Naratriptan is known to be substantially excreted by the kidney, and the risk of adverse reactions to this drug may be greater in elderly patients who have reduced renal function. In addition, elderly patients are more likely to have decreased hepatic function, they are at higher risk for CAD, and blood pressure increases may be more pronounced in the elderly.

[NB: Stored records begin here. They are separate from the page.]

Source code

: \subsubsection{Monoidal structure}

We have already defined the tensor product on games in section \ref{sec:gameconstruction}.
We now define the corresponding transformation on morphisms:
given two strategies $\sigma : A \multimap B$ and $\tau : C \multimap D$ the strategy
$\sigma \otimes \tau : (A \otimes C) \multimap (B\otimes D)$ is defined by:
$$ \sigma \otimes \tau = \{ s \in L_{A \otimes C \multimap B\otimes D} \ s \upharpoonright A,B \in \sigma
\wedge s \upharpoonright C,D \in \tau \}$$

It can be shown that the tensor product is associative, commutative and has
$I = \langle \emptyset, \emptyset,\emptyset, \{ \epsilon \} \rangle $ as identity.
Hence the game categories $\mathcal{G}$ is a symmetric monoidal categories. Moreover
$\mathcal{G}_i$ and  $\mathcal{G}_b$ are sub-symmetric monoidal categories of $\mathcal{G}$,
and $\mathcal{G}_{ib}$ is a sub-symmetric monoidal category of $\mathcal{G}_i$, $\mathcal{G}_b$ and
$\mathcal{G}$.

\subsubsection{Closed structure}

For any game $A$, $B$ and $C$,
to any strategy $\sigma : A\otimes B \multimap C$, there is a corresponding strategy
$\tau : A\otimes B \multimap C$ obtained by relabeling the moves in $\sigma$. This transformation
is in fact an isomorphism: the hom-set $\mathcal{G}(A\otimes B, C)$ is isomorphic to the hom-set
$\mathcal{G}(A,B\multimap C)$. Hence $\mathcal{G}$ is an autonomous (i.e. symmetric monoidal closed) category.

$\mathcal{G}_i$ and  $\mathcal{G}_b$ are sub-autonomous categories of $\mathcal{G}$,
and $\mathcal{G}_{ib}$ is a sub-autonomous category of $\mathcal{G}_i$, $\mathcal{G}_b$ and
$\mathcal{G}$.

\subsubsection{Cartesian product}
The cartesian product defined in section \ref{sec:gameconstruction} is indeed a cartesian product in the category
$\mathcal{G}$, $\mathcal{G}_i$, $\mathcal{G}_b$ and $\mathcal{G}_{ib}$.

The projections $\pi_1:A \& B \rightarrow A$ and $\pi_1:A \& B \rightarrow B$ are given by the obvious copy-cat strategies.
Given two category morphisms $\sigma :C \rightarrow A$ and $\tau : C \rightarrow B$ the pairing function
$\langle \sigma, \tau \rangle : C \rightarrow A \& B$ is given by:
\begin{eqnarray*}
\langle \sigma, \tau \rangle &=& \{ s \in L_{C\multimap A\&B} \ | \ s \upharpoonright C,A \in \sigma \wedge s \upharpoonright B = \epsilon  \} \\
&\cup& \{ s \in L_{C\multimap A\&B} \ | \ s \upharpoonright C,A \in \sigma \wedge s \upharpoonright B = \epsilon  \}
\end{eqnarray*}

A cardiovascular evaluation is recommended for geriatric patients who have other cardiovascular risk factors (e.g., diabetes, hypertension, smoking, obesity, strong family history of CAD) prior to receiving naratriptan [see WARNINGS AND PRECAUTIONS].
Renal Impairment
The use of naratriptan is contraindicated in patients with severe renal impairment (creatinine clearance: <15 mL/min) because of decreased clearance of the drug. In patients with mild to moderate renal impairment, the recommended starting dose is 1 mg, and the maximum daily dose should not exceed 2.5 mg over a 24-hour period [see DOSAGE AND ADMINISTRATION, CLINICAL PHARMACOLOGY].
Hepatic Impairment
The use of naratriptan is contraindicated in patients with severe hepatic impairment (Child-Pugh Grade C) because of decreased clearance. In patients with mild or moderate hepatic impairment (Child-Pugh Grade A or B), the recommended starting dose is 1 mg, and the maximum daily dose should not exceed 2.5 mg over a 24-hour period [see DOSAGE AND ADMINISTRATION, CLINICAL PHARMACOLOGY].